======== Provided information ========

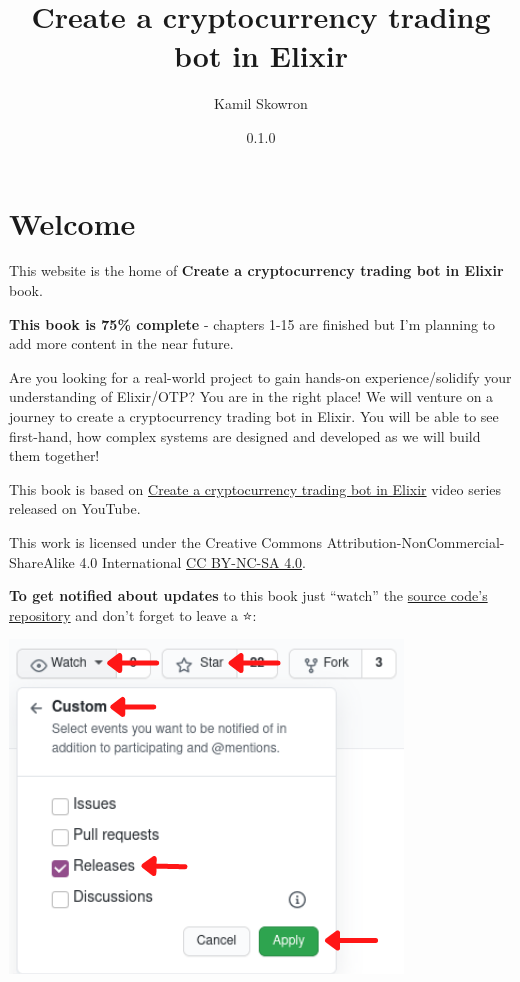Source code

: \documentclass[
  oneside]{book}
\title{Create a cryptocurrency trading bot in Elixir}
\author{Kamil Skowron}
\date{0.1.0}
\begin{document}
\maketitle

{
\setcounter{tocdepth}{1}
\tableofcontents
}
\hypertarget{welcome}{%
\chapter*{Welcome 👋}\label{welcome}}

This website is the home of \textbf{Create a cryptocurrency trading bot in Elixir} book.

\textbf{This book is 75\% complete} - chapters 1-15 are finished but I'm planning to add more content in the near future.

Are you looking for a real-world project to gain hands-on experience/solidify your understanding of Elixir/OTP? You are in the right place! We will venture on a journey to create a cryptocurrency trading bot in Elixir. You will be able to see first-hand, how complex systems are designed and developed as we will build them together!

This book is based on \href{https://www.youtube.com/watch?v=wVYIx7M6o28\&list=PLxsE19GnjC5Nv1CbeKOiS5YqGqw35aZFJ}{Create a cryptocurrency trading bot in Elixir} video series released on YouTube.

This work is licensed under the Creative Commons Attribution-NonCommercial-ShareAlike 4.0 International \href{https://creativecommons.org/licenses/by-nc-sa/4.0/}{CC BY-NC-SA 4.0}.

\textbf{To get notified about updates} to this book just ``watch'' the \href{https://github.com/frathon/create-a-cryptocurrency-trading-bot-in-elixir}{source code's repository} and don't forget to leave a ⭐:

\includegraphics{images/watch_book_howto.png}
\end{document}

========

Task instructions:
Copy every line of the entries in which "textbf" can be found.

Answer space:
This website is the home of \textbf{Create a cryptocurrency trading bot in Elixir} book.
\textbf{This book is 75\% complete} - chapters 1-15 are finished but I'm planning to add more content in the near future.
\textbf{To get notified about updates} to this book just ``watch'' the \href{https://github.com/frathon/create-a-cryptocurrency-trading-bot-in-elixir}{source code's repository} and don't forget to leave a ⭐:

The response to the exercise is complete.